Recyclinggranulaat: Kwaliteitsborging
De kwaliteit van zowel recyclingproducten als recyclinggranulaat is van groot belang voor de acceptatie van deze materialen in de markt. De sector doet veel aan kwaliteitsborging en stelde al in de jaren 1980 een eigen kwaliteitsborgingssysteem op. Dit is in 1995 omgezet in een nationale Beoordelingsrichtlijn, met onafhankelijke externe controle door certificatie-instellingen. Tegenwoordig toont dit certificaat bij uitstek de geschiktheid van het product aan voor een reeks toepassingen in de bouwsector (bouw en GWW). Verderop in dit artikel wordt toegelicht dat dit een groot verschil is met CE markering.
Technische en milieuhygiënische kwaliteit
De certificatie vindt plaats via BRL 2506. Deze BRL (beoordelingsrichtlijn, de afspraken volgens welke het certificaat wordt afgegeven) is in twee delen gesplitst: een KOMO BRL 2506-1 met technische eisen voor recyclinggranulaat en NL-Bsb BRL 2506-2 met de milieuhygiënische eisen voor recyclinggranulaat volgens het Besluit bodemkwaliteit.

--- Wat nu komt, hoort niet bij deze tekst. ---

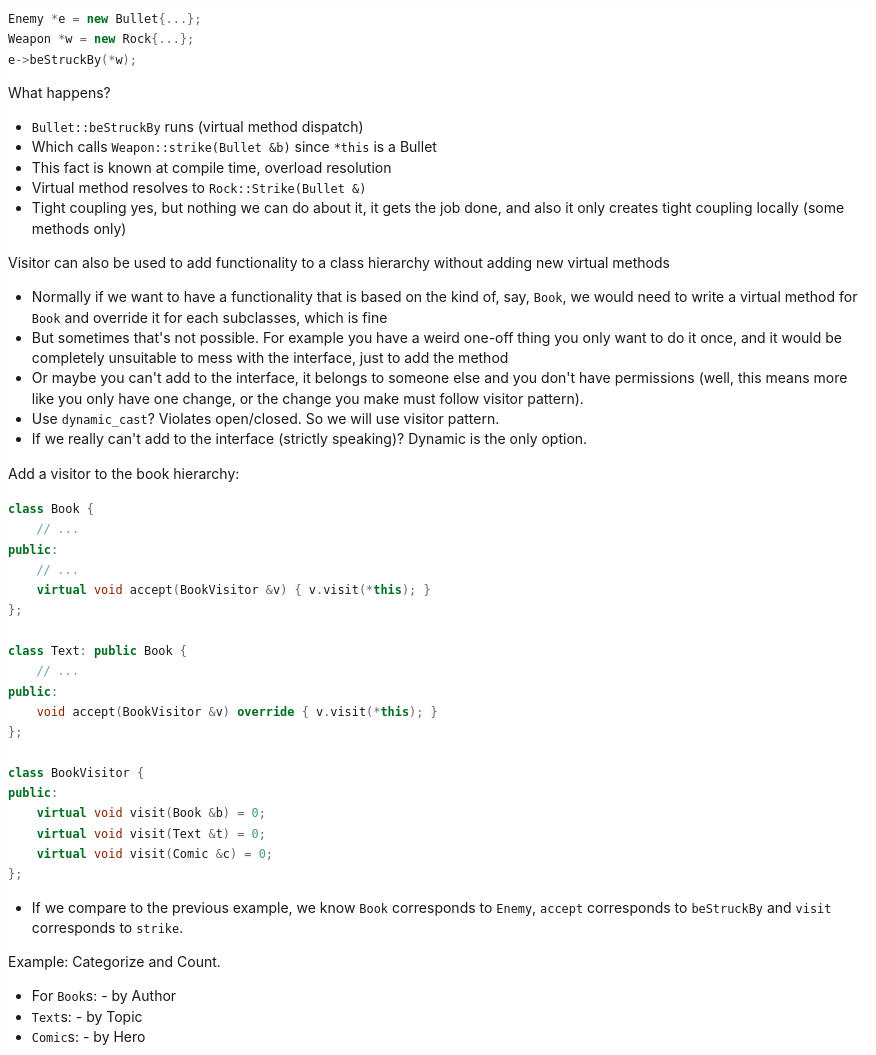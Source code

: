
 ```C++
Enemy *e = new Bullet{...};
Weapon *w = new Rock{...};
e->beStruckBy(*w); 
```

What happens?
- `Bullet::beStruckBy` runs (virtual method dispatch)
- Which calls `Weapon::strike(Bullet &b)` since `*this` is a Bullet
- This fact is known at compile time, overload resolution
- Virtual method resolves to `Rock::Strike(Bullet &)`
- Tight coupling yes, but nothing we can do about it, it gets the job done, and also it only creates tight coupling locally (some methods only)
  
Visitor can also be used to add functionality to a class hierarchy without adding new virtual methods
- Normally if we want to have a functionality that is based on the kind of, say, `Book`, we would need to write a virtual method for `Book` and override it for each subclasses, which is fine
- But sometimes that's not possible. For example you have a weird one-off thing you only want to do it once, and it would be completely unsuitable to mess with the interface, just to add the method
- Or maybe you can't add to the interface, it belongs to someone else and you don't have permissions (well, this means more like you only have one change, or the change you make must follow visitor pattern).
- Use `dynamic_cast`? Violates open/closed. So we will use visitor pattern.
- If we really can't add to the interface (strictly speaking)? Dynamic is the only option.

Add a visitor to the book hierarchy:
```C++
class Book {
    // ...
public:
    // ...
    virtual void accept(BookVisitor &v) { v.visit(*this); }
};

class Text: public Book {
    // ...
public:
    void accept(BookVisitor &v) override { v.visit(*this); }
};

class BookVisitor {
public:
    virtual void visit(Book &b) = 0;
    virtual void visit(Text &t) = 0;
    virtual void visit(Comic &c) = 0;
};
```
- If we compare to the previous example, we know `Book` corresponds to `Enemy`, `accept` corresponds to `beStruckBy` and `visit` corresponds to `strike`.

Example: Categorize and Count.
- For `Book`s: - by Author
- `Text`s: - by Topic
- `Comic`s: - by Hero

Het certificaat volgens BRL 2506-2 is erkend als kwaliteitsverklaring voor het Besluit bodemkwaliteit. Deze biedt het voordeel (ten opzichte van partijkeuringen) dat er sprake kan zijn van een continue bedrijfsvoering en dat er niet gekeurd hoeft te worden in apart te houden partijen. Daarom zijn vrijwel alle puinrecyclingbedrijven gecertificeerd voor deze regeling. BRL 2506-1 is gebaseerd op nationale en Europese normen voor korrelvormige materialen en op de Standaard RAW Bepalingen. Deze verzekert de toepasser van recyclinggranulaat van de technische kwaliteit en geschiktheid van het product. De bouwer kan hiermee vertrouwen op de grondstoffen en aantoonbaar maken dat zijn bouwwerk voldoet.
Geschikt voor toepassing
Recyclinggranulaat is niet zomaar geschikt voor toepassing in de wegenbouw of betonbouw. Het product moet voldoen aan een reeks producteigenschappen. Afhankelijk van de beoogde toepassing (in beton of in de wegenbouw) verzekert het certificaat volgens BRL 2506-1 de geschiktheid voor toepassing van het recyclinggranulaat. Voor het bepalen van deze geschiktheid bestaan Europese en nationale normen en de Standaard RAW Bepalingen van het CROW. Waar nodig zijn de eisen aangevuld met eisen waarmee specifieke uitvoeringsproblemen worden voorkomen. Al deze kwaliteitseisen zijn geborgd in BRL 2506-1.
Strikte controle
De certificatie volgens BRL 2506 omvat een zorgvuldig systeem van controle van de grondstoffen (het puin), procescontrole en een intensieve controle van het eindproduct door de producent zorgt er voor dat het product aantoonbaar voldoet. De regeling voorkomt ongewenste bijmengingen van grond en andere zorgwekkende stoffen en heeft een uitgebreide module om asbest te voorkomen. Alle eindproducten worden gekeurd volgens de voorgeschreven onderzoeksmethoden. De eigen productiecontrole staat onder frequent toezicht door de onafhankelijke certificatie-instelling die naast auditing ook verificatieonderzoek uitvoert door het nemen van monsters. Deze controles vinden onaangekondigd plaats zodat de producent onverwacht wordt gecontroleerd. Dit geeft de afnemer en toepasser zekerheid.
Verschil met CE markering
Dat BRL 2506-1 de technische geschiktheid van het product voor civieltechnische toepassingen aantoont is het kenmerkende onderscheid met CE markering. Bij CE markering voor korrelvormige materialen is geen of minimaal sprake van externe controle en is de set van gecontroleerde eigenschappen de eigen keuze van de leverancier. Dit zegt niets over de geschiktheid van het product. Het vraagt veel deskundigheid om een prestatieverklaring te kunnen beoordelen. Het certificaat neemt dit probleem weg en vult de CE markering ook aan.
Geen afval
BRL 2506 legt ook de basis onder de Einde afval status voor recyclinggranulaten. Daarom is het altijd aan te bevelen dit certificaat (delen 1 en 2) in bestekken of bij opdrachtverlening voor te schrijven.